Stored data:
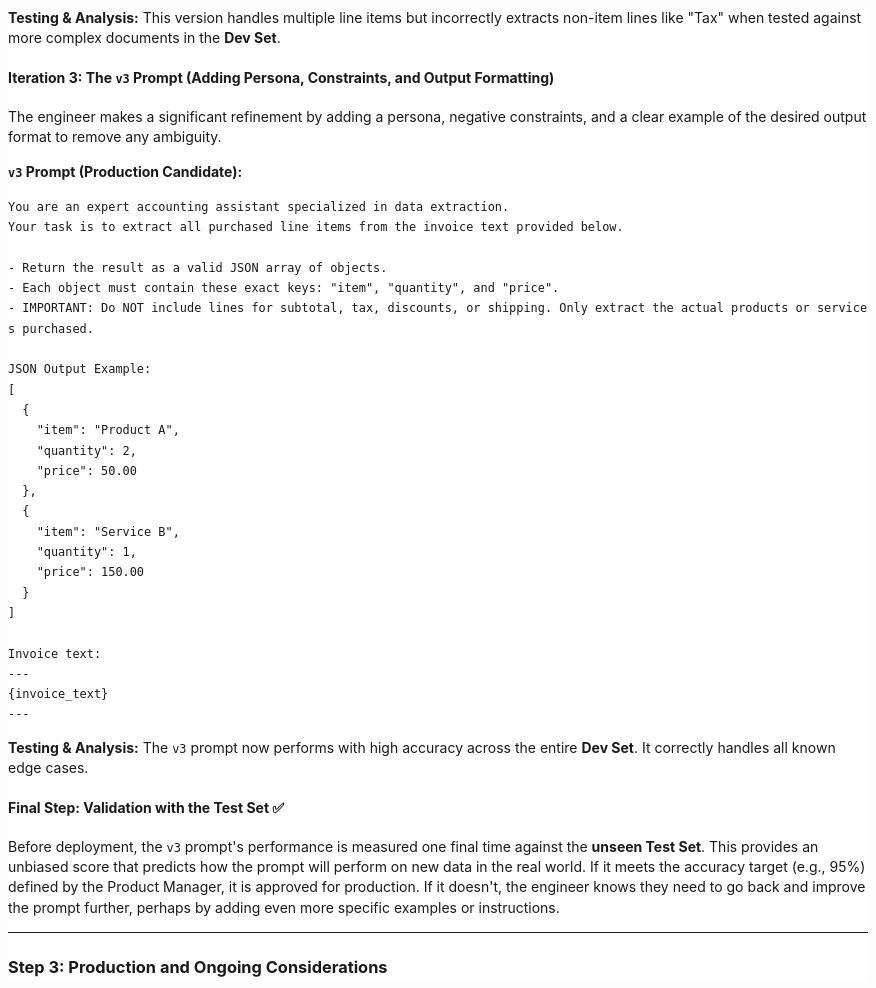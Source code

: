 **Testing & Analysis:** This version handles multiple line items but incorrectly extracts non-item lines like "Tax" when tested against more complex documents in the **Dev Set**.

#### Iteration 3: The `v3` Prompt (Adding Persona, Constraints, and Output Formatting)

The engineer makes a significant refinement by adding a persona, negative constraints, and a clear example of the desired output format to remove any ambiguity.

**`v3` Prompt (Production Candidate):**

```
You are an expert accounting assistant specialized in data extraction.
Your task is to extract all purchased line items from the invoice text provided below.

- Return the result as a valid JSON array of objects.
- Each object must contain these exact keys: "item", "quantity", and "price".
- IMPORTANT: Do NOT include lines for subtotal, tax, discounts, or shipping. Only extract the actual products or services purchased.

JSON Output Example:
[
  {
    "item": "Product A",
    "quantity": 2,
    "price": 50.00
  },
  {
    "item": "Service B",
    "quantity": 1,
    "price": 150.00
  }
]

Invoice text:
---
{invoice_text}
---
```

**Testing & Analysis:** The `v3` prompt now performs with high accuracy across the entire **Dev Set**. It correctly handles all known edge cases.

#### Final Step: Validation with the Test Set ✅

Before deployment, the `v3` prompt's performance is measured one final time against the **unseen Test Set**. This provides an unbiased score that predicts how the prompt will perform on new data in the real world. If it meets the accuracy target (e.g., 95%) defined by the Product Manager, it is approved for production. If it doesn't, the engineer knows they need to go back and improve the prompt further, perhaps by adding even more specific examples or instructions.

-----

### Step 3: Production and Ongoing Considerations
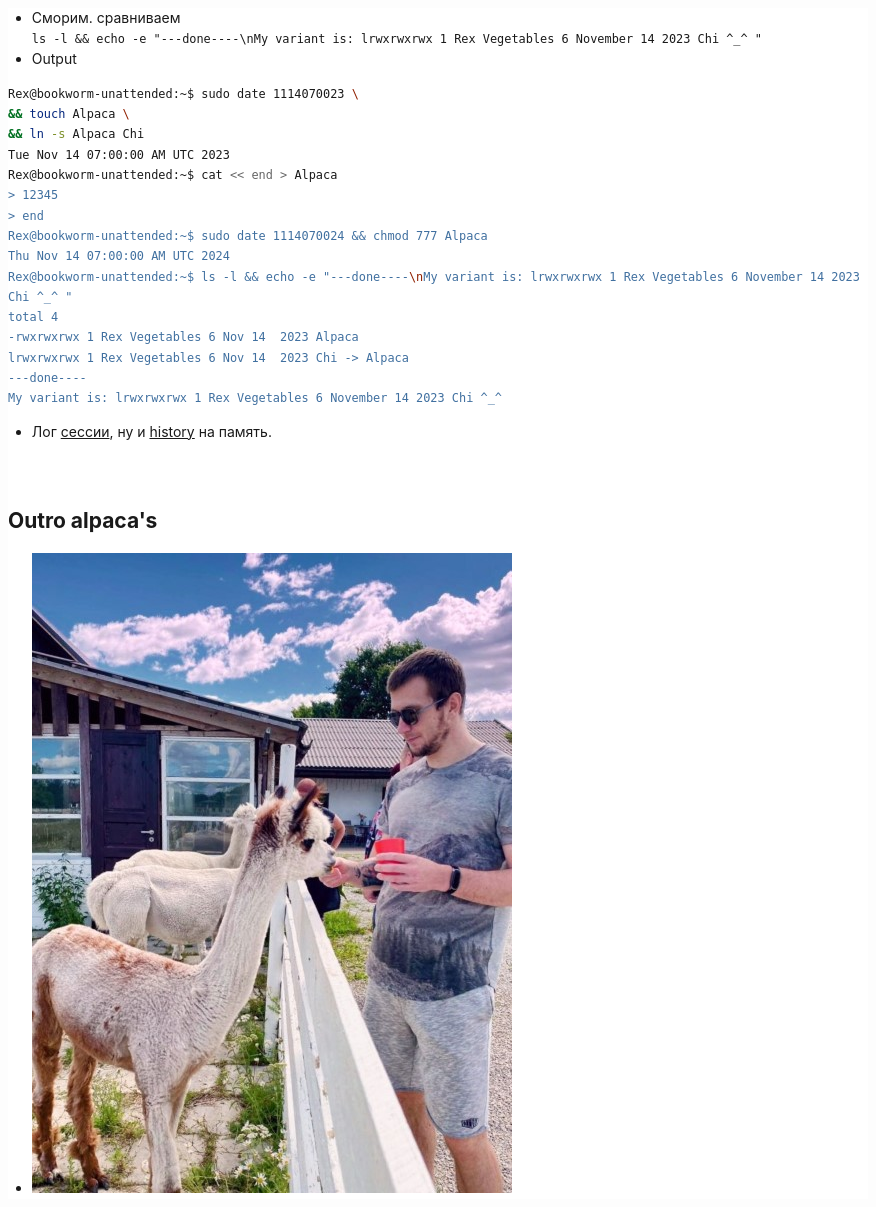 - Сморим. сравниваем  
    `ls -l && echo -e "---done----\nMy variant is: lrwxrwxrwx 1 Rex Vegetables 6 November 14 2023 Chi ^_^ "`
- Output

```bash
Rex@bookworm-unattended:~$ sudo date 1114070023 \
&& touch Alpaca \
&& ln -s Alpaca Chi
Tue Nov 14 07:00:00 AM UTC 2023
Rex@bookworm-unattended:~$ cat << end > Alpaca
> 12345
> end
Rex@bookworm-unattended:~$ sudo date 1114070024 && chmod 777 Alpaca
Thu Nov 14 07:00:00 AM UTC 2024
Rex@bookworm-unattended:~$ ls -l && echo -e "---done----\nMy variant is: lrwxrwxrwx 1 Rex Vegetables 6 November 14 2023 Chi ^_^ "
total 4
-rwxrwxrwx 1 Rex Vegetables 6 Nov 14  2023 Alpaca
lrwxrwxrwx 1 Rex Vegetables 6 Nov 14  2023 Chi -> Alpaca
---done----
My variant is: lrwxrwxrwx 1 Rex Vegetables 6 November 14 2023 Chi ^_^
```

- Лог [сессии](https://xprgclr.github.io/tpt/xfiles/), ну и [history](_resources/history.txt) на память.

&nbsp;

## Outro alpaca's

- ![photo_2022-08-10_21-19-51~4.jpg](_resources/photo_2022-08-10_21-19-51~4.jpg)
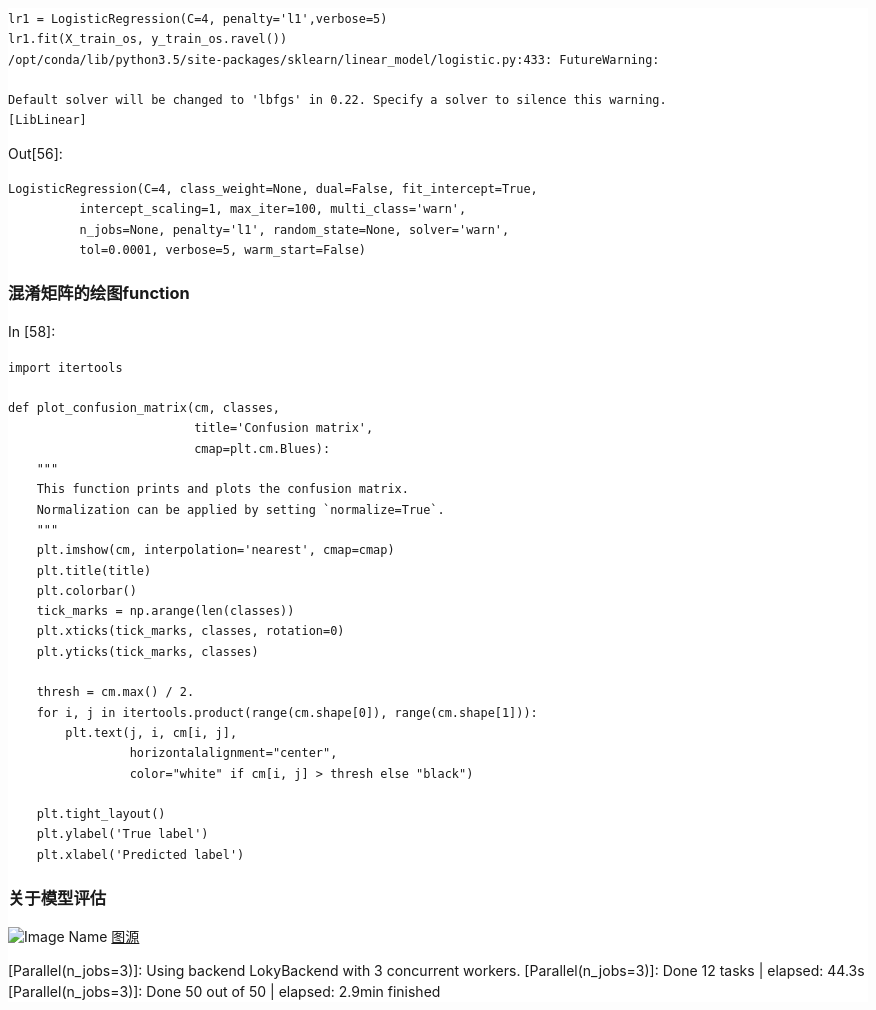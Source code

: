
 ```
lr1 = LogisticRegression(C=4, penalty='l1',verbose=5)
lr1.fit(X_train_os, y_train_os.ravel())
/opt/conda/lib/python3.5/site-packages/sklearn/linear_model/logistic.py:433: FutureWarning:

Default solver will be changed to 'lbfgs' in 0.22. Specify a solver to silence this warning.
[LibLinear]
```

Out[56]:

```
LogisticRegression(C=4, class_weight=None, dual=False, fit_intercept=True,
          intercept_scaling=1, max_iter=100, multi_class='warn',
          n_jobs=None, penalty='l1', random_state=None, solver='warn',
          tol=0.0001, verbose=5, warm_start=False)
```

### 混淆矩阵的绘图function

In [58]:

```
import itertools

def plot_confusion_matrix(cm, classes,
                          title='Confusion matrix',
                          cmap=plt.cm.Blues):
    """
    This function prints and plots the confusion matrix.
    Normalization can be applied by setting `normalize=True`.
    """
    plt.imshow(cm, interpolation='nearest', cmap=cmap)
    plt.title(title)
    plt.colorbar()
    tick_marks = np.arange(len(classes))
    plt.xticks(tick_marks, classes, rotation=0)
    plt.yticks(tick_marks, classes)

    thresh = cm.max() / 2.
    for i, j in itertools.product(range(cm.shape[0]), range(cm.shape[1])):
        plt.text(j, i, cm[i, j],
                 horizontalalignment="center",
                 color="white" if cm[i, j] > thresh else "black")

    plt.tight_layout()
    plt.ylabel('True label')
    plt.xlabel('Predicted label')
```

### 关于模型评估

![Image Name](https://cdn.kesci.com/upload/image/pira34c2s8.png?imageView2/0/w/960/h/960)
[图源](https://www.xuebuyuan.com/3239374.html)


[Parallel(n_jobs=3)]: Using backend LokyBackend with 3 concurrent workers.
[Parallel(n_jobs=3)]: Done  12 tasks      | elapsed:   44.3s
[Parallel(n_jobs=3)]: Done  50 out of  50 | elapsed:  2.9min finished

WHAT YOU NEED TO DO => Looking at the data above, say how many lines include the string "title" and add nothing.

EXERCISE OUTPUT => 2